SERGEANT BLUFF, Iowa (AP) — On weekday mornings, the Sergeant Bluff Community Center percolates with pickleball players.

The sport, a scaled-down cousin to tennis that trades in rackets for paddles and whiffleball-style balls, has increased in local popularity over the past three years, following a similar nationwide trend. Some say it's the fastest-growing sport in the country.

Avid players in Siouxland say Sergeant Bluff's indoor and outdoor availability have made it a hub of local pickleball action.

"We have a lot of Sioux City people and people from a lot of the rural areas like Sloan, Hornick and Smithland," said Carol Clark, a Sergeant Bluff City Councilwoman who plays regularly at the community center. "One guy drives from Wayne, Nebraska."

Many of the dozens who play on weekday mornings are retired and semi-retired residents. Clark said that's because the group plays in the morning hours while people are at work, but she said the sport lends itself to aging tennis players and racquetball players.

"There's a lot less running, and it's good for all abilities," she told the Sioux City Journal (http://bit.ly/2tAXgz6 ). "You don't have to be a highly athletic person to play pickleball, but if you want to be highly competitive you can be."

That's part of what attracted 72-year-old Chuck Smoley to the game between three and four years ago. Smoley launched a small group of players when some of his friends came back from Arizona and told him about the game.

"I'm older, so running and playing tennis is kind of out of the question at this point," he said.

They started small, going to local tennis courts and playing doubles matches when they had enough people.

"We struggled to get four people to play," Smoley said of the group's beginnings. "We'd chalk the court lines and we'd play (on the tennis courts) at either Riverside or East High School. We had to re-chalk when it rained."

The group eventually found a home at the Sergeant Bluff Community Center, where the facility now has lines to accommodate three courts and movable nets. The two outdoor tennis courts have also been striped for the sport.

Smoley said interest in the sport started as a trickle but grew quickly. Now, he said, the group numbers more than 100 and has to split into two shifts to play. "Not everyone comes every day," he said.

The basic rules of pickleball resemble a scaled-down version of tennis — and no, there are no briny cucumbers involved.

According to the United States Pickleball Association, single players or teams of two face off on a 20-by-44-foot court with a 36-inch-high net. Players must serve underhand from behind the baseline and must serve diagonally into the opposite side of their opponents' court.

Their opponent must allow the served ball bounce once before returning. Then the server must also let the returned ball bounce once before hitting it back. After that point, teams can hit the ball back and forth with or without a bounce.

Only the serving player or team can score points, and each game is played to 11. The victor must win by 2.

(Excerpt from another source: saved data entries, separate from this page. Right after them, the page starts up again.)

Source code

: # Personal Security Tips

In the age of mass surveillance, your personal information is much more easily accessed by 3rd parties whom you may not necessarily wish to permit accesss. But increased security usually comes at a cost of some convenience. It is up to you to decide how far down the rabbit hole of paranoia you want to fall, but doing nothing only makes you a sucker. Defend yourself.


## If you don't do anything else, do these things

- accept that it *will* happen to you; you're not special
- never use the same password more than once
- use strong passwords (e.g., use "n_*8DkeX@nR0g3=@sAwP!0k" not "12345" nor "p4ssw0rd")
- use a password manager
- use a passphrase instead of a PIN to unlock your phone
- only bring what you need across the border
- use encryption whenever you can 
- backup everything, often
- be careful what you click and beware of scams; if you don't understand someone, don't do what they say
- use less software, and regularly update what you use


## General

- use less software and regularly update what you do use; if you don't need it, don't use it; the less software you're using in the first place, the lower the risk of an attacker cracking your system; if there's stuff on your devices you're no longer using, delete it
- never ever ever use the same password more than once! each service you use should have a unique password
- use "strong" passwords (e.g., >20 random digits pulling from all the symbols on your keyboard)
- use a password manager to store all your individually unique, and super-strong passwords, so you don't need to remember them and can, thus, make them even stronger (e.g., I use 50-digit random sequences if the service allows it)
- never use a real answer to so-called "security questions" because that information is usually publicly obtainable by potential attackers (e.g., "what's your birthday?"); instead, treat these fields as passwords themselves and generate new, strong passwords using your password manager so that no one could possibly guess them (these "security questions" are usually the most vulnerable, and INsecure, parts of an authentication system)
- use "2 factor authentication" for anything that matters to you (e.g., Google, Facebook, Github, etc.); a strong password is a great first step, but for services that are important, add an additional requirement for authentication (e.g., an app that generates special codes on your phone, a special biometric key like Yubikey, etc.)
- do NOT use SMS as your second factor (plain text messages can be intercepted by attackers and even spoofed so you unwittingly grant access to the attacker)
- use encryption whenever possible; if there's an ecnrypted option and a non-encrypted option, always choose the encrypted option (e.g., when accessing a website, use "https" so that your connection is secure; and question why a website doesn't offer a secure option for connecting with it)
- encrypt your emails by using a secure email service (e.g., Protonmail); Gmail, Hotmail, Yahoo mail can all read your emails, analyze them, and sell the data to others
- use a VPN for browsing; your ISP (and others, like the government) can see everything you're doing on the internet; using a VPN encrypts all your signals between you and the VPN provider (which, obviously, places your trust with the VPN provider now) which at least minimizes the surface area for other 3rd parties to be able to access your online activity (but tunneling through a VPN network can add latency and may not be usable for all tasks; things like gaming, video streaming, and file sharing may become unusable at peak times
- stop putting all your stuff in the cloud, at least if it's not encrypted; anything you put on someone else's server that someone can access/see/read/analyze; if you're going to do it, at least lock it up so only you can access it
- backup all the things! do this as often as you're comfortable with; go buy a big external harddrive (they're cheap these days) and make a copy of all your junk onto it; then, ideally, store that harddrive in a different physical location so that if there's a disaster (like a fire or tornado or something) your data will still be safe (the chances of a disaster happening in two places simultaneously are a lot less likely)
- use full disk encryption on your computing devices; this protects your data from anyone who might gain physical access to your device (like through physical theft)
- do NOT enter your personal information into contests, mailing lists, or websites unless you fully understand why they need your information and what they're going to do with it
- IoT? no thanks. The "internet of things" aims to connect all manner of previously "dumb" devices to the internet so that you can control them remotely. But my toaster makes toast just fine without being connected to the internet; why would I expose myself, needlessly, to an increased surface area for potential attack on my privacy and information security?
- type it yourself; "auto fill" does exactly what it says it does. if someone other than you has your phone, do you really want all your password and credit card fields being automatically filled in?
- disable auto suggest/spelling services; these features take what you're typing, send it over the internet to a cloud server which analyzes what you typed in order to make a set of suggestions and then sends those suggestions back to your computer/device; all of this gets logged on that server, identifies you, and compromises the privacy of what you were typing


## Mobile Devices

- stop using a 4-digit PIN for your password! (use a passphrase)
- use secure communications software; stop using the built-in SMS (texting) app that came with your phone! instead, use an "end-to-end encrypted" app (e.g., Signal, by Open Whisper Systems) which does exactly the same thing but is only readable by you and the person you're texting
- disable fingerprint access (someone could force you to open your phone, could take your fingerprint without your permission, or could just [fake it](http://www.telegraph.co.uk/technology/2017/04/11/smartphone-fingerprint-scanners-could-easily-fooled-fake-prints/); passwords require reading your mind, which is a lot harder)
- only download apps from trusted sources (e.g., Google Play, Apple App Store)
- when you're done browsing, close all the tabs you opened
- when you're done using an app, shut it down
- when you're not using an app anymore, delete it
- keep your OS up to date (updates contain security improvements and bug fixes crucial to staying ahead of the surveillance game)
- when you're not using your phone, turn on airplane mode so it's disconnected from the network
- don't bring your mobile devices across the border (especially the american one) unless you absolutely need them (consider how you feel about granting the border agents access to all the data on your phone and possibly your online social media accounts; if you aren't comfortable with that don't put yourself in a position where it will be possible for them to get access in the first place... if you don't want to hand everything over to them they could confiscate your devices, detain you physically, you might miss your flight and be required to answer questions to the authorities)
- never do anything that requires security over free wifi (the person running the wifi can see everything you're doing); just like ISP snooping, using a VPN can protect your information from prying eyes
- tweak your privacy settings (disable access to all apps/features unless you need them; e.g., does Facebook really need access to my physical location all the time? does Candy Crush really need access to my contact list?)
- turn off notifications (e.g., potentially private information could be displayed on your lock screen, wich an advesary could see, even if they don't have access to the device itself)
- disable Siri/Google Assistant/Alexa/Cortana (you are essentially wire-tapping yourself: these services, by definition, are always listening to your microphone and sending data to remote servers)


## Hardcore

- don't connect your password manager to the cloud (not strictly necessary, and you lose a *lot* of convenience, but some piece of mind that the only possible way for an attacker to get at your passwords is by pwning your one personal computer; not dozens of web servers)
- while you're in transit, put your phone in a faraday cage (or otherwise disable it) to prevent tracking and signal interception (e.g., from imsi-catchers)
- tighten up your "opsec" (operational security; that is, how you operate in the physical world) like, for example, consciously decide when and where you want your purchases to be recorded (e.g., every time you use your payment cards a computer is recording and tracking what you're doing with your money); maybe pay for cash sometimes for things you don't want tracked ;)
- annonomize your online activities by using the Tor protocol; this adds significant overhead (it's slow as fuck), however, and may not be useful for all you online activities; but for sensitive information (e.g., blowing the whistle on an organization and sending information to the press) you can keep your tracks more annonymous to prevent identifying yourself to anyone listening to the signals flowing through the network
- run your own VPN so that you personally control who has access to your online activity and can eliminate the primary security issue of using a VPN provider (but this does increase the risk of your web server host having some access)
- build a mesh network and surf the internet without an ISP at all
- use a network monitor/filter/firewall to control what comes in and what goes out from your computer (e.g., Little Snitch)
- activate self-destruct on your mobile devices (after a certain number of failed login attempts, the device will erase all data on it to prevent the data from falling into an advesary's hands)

Some of the more competitive Siouxland pickleballers have traveled to larger cities for weekend tournaments. Sergeant Bluff will hold its own pickleball tournament during Pioneer Valley Days in August.

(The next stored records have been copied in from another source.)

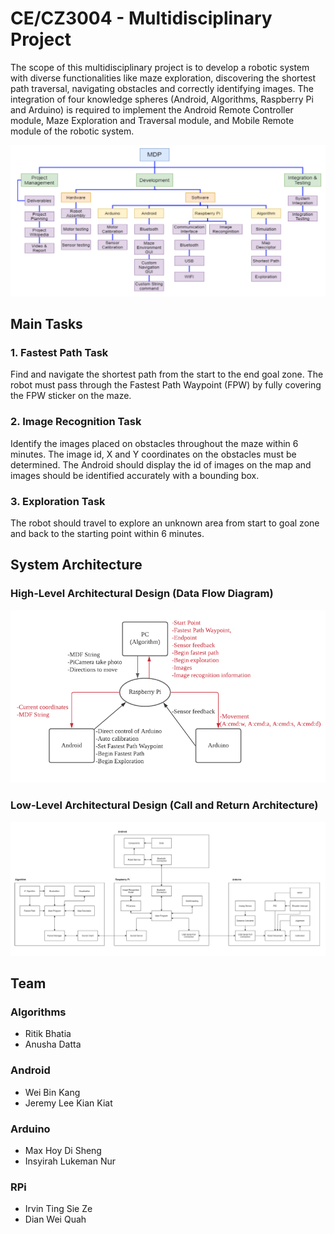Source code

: # CE/CZ3004 - Multidisciplinary Project

The scope of this multidisciplinary project is to develop a robotic system with diverse functionalities like maze exploration, discovering the shortest path traversal, navigating obstacles and correctly identifying images. The integration of four knowledge spheres (Android, Algorithms, Raspberry Pi and Arduino) is required to implement the Android Remote Controller module, Maze Exploration and Traversal module, and Mobile Remote module of the robotic system.

<img src="/-assets/WorkBreakdown.png"> 

## Main Tasks
### 1. Fastest Path Task 
Find and navigate the shortest path from the start to the end goal zone. The robot must pass through the Fastest Path Waypoint (FPW) by fully covering the FPW sticker on the maze.
### 2. Image Recognition Task
Identify the images placed on obstacles throughout the maze within 6 minutes. The image id, X and Y coordinates on the obstacles must be determined. The Android should display the id of images on the map and images should be identified accurately with a bounding box.
### 3. Exploration Task
The robot should travel to explore an unknown area from start to goal zone and back to the starting point within 6 minutes.

## System Architecture 
### High-Level Architectural Design (Data Flow Diagram)
<img src="/-assets/HighLevelArchitecture.png"> 

### Low-Level Architectural Design (Call and Return Architecture)
<img src="/-assets/LowLevelArchitecture.png"> 

## Team 
### Algorithms
* Ritik Bhatia
* Anusha Datta
### Android
* Wei Bin Kang
* Jeremy Lee Kian Kiat
### Arduino
* Max Hoy Di Sheng
* Insyirah Lukeman Nur
### RPi
* Irvin Ting Sie Ze
* Dian Wei Quah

City Parks and Recreation Director Brent Brown said from his experience, the spike in local pickleball activity has set Sergeant Bluff apart from other cities its size.

"We were at a parks and recreation conference this spring, and people were talking about pickleball and were blown away across the state at how we had that big of numbers," Brown said. "Even the bigger cities didn't have those kinds of numbers."

This summer, a re-flooring project at the community center will expand the number of marked pickleball courts from three to five. The city also has a pair of outdoor tennis courts striped for the game.

In Sioux City, Parks and Recreation Matt Salvatore said the sport is an "up-and-comer," one his department plans to accommodate more in the future. He said plans are in the works to add pickleball lines to the city's tennis courts as they undergo refurbishment.

"As we refinish our (outdoor) tennis courts, we'll eventually stripe them all," he said.

He said the city is also striping the Long Lines Family Recreation Center's court, which is currently undergoing resurfacing, for pickleball.

For those interested in giving the sport a whack, Clark said the Sergeant Bluff group is welcoming to newbies and open to anyone who wants to give pickleball a whirl.

"Everybody who's been playing has extra paddles, and people can borrow," she said. "You can try it out and see if it is for you."